In Medieval Europe, all dinner parties were BYO-knife. Except for the occasionally-provided spoon, guests were responsible for bringing their own cutlery to the table. Showing up without a knife would be an awkward, if not outrageous, predicament—one that could leave the ill-prepared diner both hungry and vulnerable. But it probably never happened. Personal eating knives were en vogue.

During the Middle Ages, forks weren’t really part of the picture in Europe. Until the 17th century, sharp, dagger-like knives were used to slice, tear, pierce, and poke whatever was on the plate—from soft cheese to sturdier meat. The first knives to touch meat dishes, in particular, typically belonged to the carver, a professional whose prestige surpassed even that of the cook. According to Bee Wilson, food writer, historian, and author of Consider the Fork, carvers had their own sets of specialized knives, which they selected based on the weapon with which the animal was hunted.

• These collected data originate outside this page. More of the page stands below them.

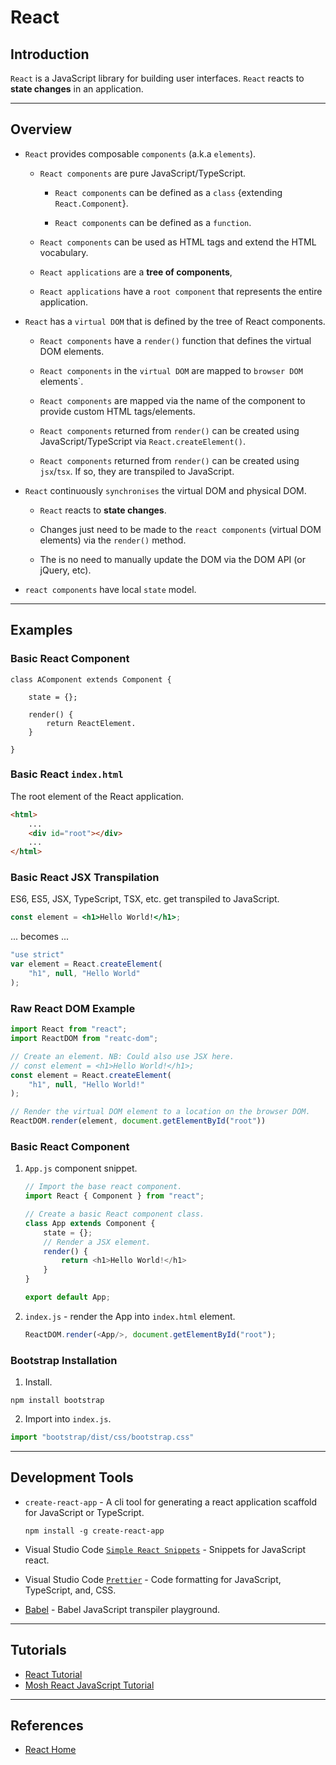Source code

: # React

## Introduction

`React` is a JavaScript library for building user interfaces. `React` reacts to __state changes__ in an application.

---

## Overview

* `React` provides composable `components` (a.k.a `elements`).

    * `React components` are pure JavaScript/TypeScript.

        * `React components` can be defined as a `class` {extending `React.Component`}.

        * `React components` can be defined as a `function`. 

    * `React components` can be used as HTML tags and extend the HTML vocabulary.

    * `React applications` are a __tree of components__,
    
    * `React applications` have a `root component` that represents the entire application.


* `React` has a `virtual DOM` that is defined by the tree of React components.

    * `React components` have a `render()` function that defines the virtual DOM elements.
    
    * `React components` in the `virtual DOM` are mapped to `browser DOM` elements`.

    * `React components` are mapped via the name of the component to provide custom HTML tags/elements.
    
    * `React components` returned from `render()` can be created using JavaScript/TypeScript via `React.createElement()`.

    * `React components` returned from `render()` can be created using `jsx`/`tsx`. If so, they are transpiled to JavaScript.


* `React` continuously `synchronises` the virtual DOM and physical DOM.

    * `React` reacts to __state changes__.

    * Changes just need to be made to the `react components` (virtual DOM elements) via the `render()` method.

    * The is no need to manually update the DOM via the DOM API (or jQuery, etc).


* `react components` have local `state` model.

---

## Examples

### Basic React Component

```
class AComponent extends Component {

    state = {};

    render() {
        return ReactElement.
    }

}
```

### Basic React `index.html`

The root element of the React application.


```html
<html>
    ...
    <div id="root"></div>
    ...
</html>

```

### Basic React JSX Transpilation

ES6, ES5, JSX, TypeScript,  TSX, etc. get transpiled to JavaScript.

```jsx
const element = <h1>Hello World!</h1>;
```
... becomes ...

```javascript
"use strict"
var element = React.createElement(
    "h1", null, "Hello World"
);
```

### Raw React DOM Example

```javascript
import React from "react";
import ReactDOM from "reatc-dom";

// Create an element. NB: Could also use JSX here.
// const element = <h1>Hello World!</h1>;
const element = React.createElement(
    "h1", null, "Hello World!"
);

// Render the virtual DOM element to a location on the browser DOM.
ReactDOM.render(element, document.getElementById("root"))
```

### Basic React Component

1. `App.js` component snippet.

    ```javascript
    // Import the base react component.
    import React { Component } from "react";

    // Create a basic React component class.
    class App extends Component {
        state = {};
        // Render a JSX element.
        render() {
            return <h1>Hello World!</h1>
        }
    }

    export default App;
    ```

2. `index.js` - render the App into `index.html` element.

    ```javascript
    ReactDOM.render(<App/>, document.getElementById("root");
    ```

### Bootstrap Installation

1. Install.

```
npm install bootstrap
```

2. Import into `index.js`.

```javascript
import "bootstrap/dist/css/bootstrap.css"
```

---

## Development Tools

* `create-react-app` - A cli tool for generating a react application scaffold for JavaScript or TypeScript.
    ```
    npm install -g create-react-app
    ```

* Visual Studio Code [`Simple React Snippets`](https://github.com/burkeholland/simple-react-snippets) - Snippets for JavaScript react.

* Visual Studio Code [`Prettier`](https://github.com/prettier/prettier-vscode) - Code formatting for JavaScript, TypeScript, and, CSS.

* [Babel](https://babeljs.io/repl) - Babel JavaScript transpiler playground.



---

## Tutorials

* [React Tutorial](https://reactjs.org/tutorial/tutorial.html)
* [Mosh React JavaScript Tutorial](https://www.youtube.com/watch?v=Ke90Tje7VS0)

---

## References

* [React Home](https://reactjs.org/)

The initial carving and serving of the beast was deemed to be so important, it was given an office in court, known as the Carvership. In Consider the Fork, Wilson includes an eerie 16th-century book excerpt detailing the somber “terms” of an English carver.

“Break that deer

Slice that brawn

Bear that goose

Lift that swan

…Dismember that heron”

But knives weren’t just for professionals. In fact, while carvers made preliminary cuts, broke up large bones, and arranged the dish, the rest of the slicing was up to the diners. This was hardly an odd ask at the time—almost all food was prepared so that it could be picked up by hand, spoon, or the pointed tip of one’s knife—a tool almost everyone had on hand.

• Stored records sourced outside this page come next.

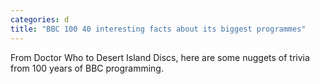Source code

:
```yaml
---
categories: d
title: "BBC 100 40 interesting facts about its biggest programmes"
---
```

From Doctor Who to Desert Island Discs, here are some nuggets of trivia from 100 years of BBC programming.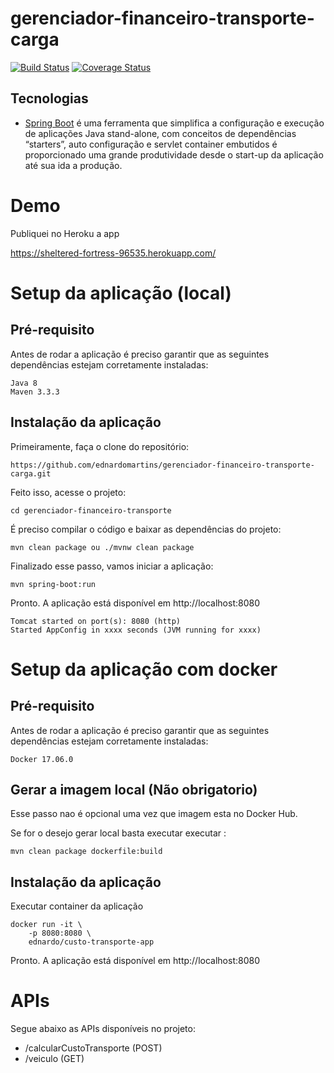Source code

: # gerenciador-financeiro-transporte-carga

[![Build Status](https://travis-ci.org/codecentric/springboot-sample-app.svg?branch=master)](https://travis-ci.org/codecentric/springboot-sample-app)
[![Coverage Status](https://s3.amazonaws.com/assets.coveralls.io/badges/coveralls_90.svg)](https://s3.amazonaws.com/assets.coveralls.io/badges/coveralls_90.svg)

## Tecnologias

- [Spring Boot](https://projects.spring.io/spring-boot) é uma ferramenta que simplifica a configuração e execução de aplicações Java stand-alone,  com conceitos de dependências “starters”, auto configuração e servlet container embutidos é proporcionado uma grande produtividade desde o start-up da aplicação até sua ida a produção.

# Demo

Publiquei no Heroku a app

https://sheltered-fortress-96535.herokuapp.com/
 
# Setup da aplicação (local)

## Pré-requisito

Antes de rodar a aplicação é preciso garantir que as seguintes dependências estejam corretamente instaladas:
```
Java 8
Maven 3.3.3 
```

## Instalação da aplicação

Primeiramente, faça o clone do repositório:
```
https://github.com/ednardomartins/gerenciador-financeiro-transporte-carga.git
```
Feito isso, acesse o projeto:
```
cd gerenciador-financeiro-transporte
```
É preciso compilar o código e baixar as dependências do projeto:
```
mvn clean package ou ./mvnw clean package
```
Finalizado esse passo, vamos iniciar a aplicação:
```
mvn spring-boot:run
```
Pronto. A aplicação está disponível em http://localhost:8080
```
Tomcat started on port(s): 8080 (http)
Started AppConfig in xxxx seconds (JVM running for xxxx)
```

# Setup da aplicação com docker

## Pré-requisito

Antes de rodar a aplicação é preciso garantir que as seguintes dependências estejam corretamente instaladas:

```
Docker 17.06.0 
```

## Gerar a imagem local (Não obrigatorio)

Esse passo nao é opcional uma vez que imagem esta no Docker Hub.

Se for o desejo gerar local basta executar executar :

```
mvn clean package dockerfile:build
```

## Instalação da aplicação


Executar container da aplicação

```
docker run -it \
    -p 8080:8080 \
    ednardo/custo-transporte-app 
```

Pronto. A aplicação está disponível em http://localhost:8080

# APIs

Segue abaixo as APIs disponíveis no projeto:

 - /calcularCustoTransporte (POST)
 - /veiculo (GET)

Tucked away in a sheath and strung to one’s belt, a personal dagger-like knife was a quotidian accessory to the medieval European outfit. Though it could be used as a defensive weapon, its primary purpose was as an eating utensil. One would just as soon leave the house without shoes as walk around without a knife strung from the girdle. In fact, it was so habitually worn, Wilson says, that it was often easy to forget it was there. According to her, one sixth-century text “reminded monks to detach their knives from their belts before they went to bed, so they didn’t cut themselves in the night.”

Not only were they functional tools, they were also personal gadgets tailored to their owner. While meals were shared, with multiple diners often eating from the same plate, knives were far from communal. “You would no more eat with another person’s knife than you would brush your teeth today with a stranger’s toothbrush,” writes Wilson. At the end of the dinner, knives would be wiped down with a napkin and promptly returned to their owners.

But while no one totes a toothbrush on their person, the knives were, in a sense, a garment, and thus often designed to reflect their owners’ taste. The handle, where one could really show personal flair, could be crafted from a wide variety of materials, including brass, glass, mother of pearl, and tortoiseshell. Some were plain, while others were engraved with surprisingly sweet images of flowers, doves, apostles, or even babies.

But, for all of the importance that personal knives held in Western culture, they were eventually cut out of European dining, replaced by duller, more impersonal tools placed on the table for no one in particular. Legend has it that, during one royal French dinner, King Louis XII’s chief adviser was horrified by the sight of a dinner guest picking at his teeth with the point of his knife—and demanded all his knives be created blunt. The next king, Louis XIV, followed suit, issuing a nationwide moratorium on the creation of sharp, pointed knives.

The 17th century saw the shift towards blunter, one-sided knives that could no longer be used for stabbing, but rather required a more delicate stroking motion, with a finger draped over the spine of the tool. Forks eventually found their way to the table, too, and by the 18th century, the personal, sharp, eating dagger was all but a dull memory.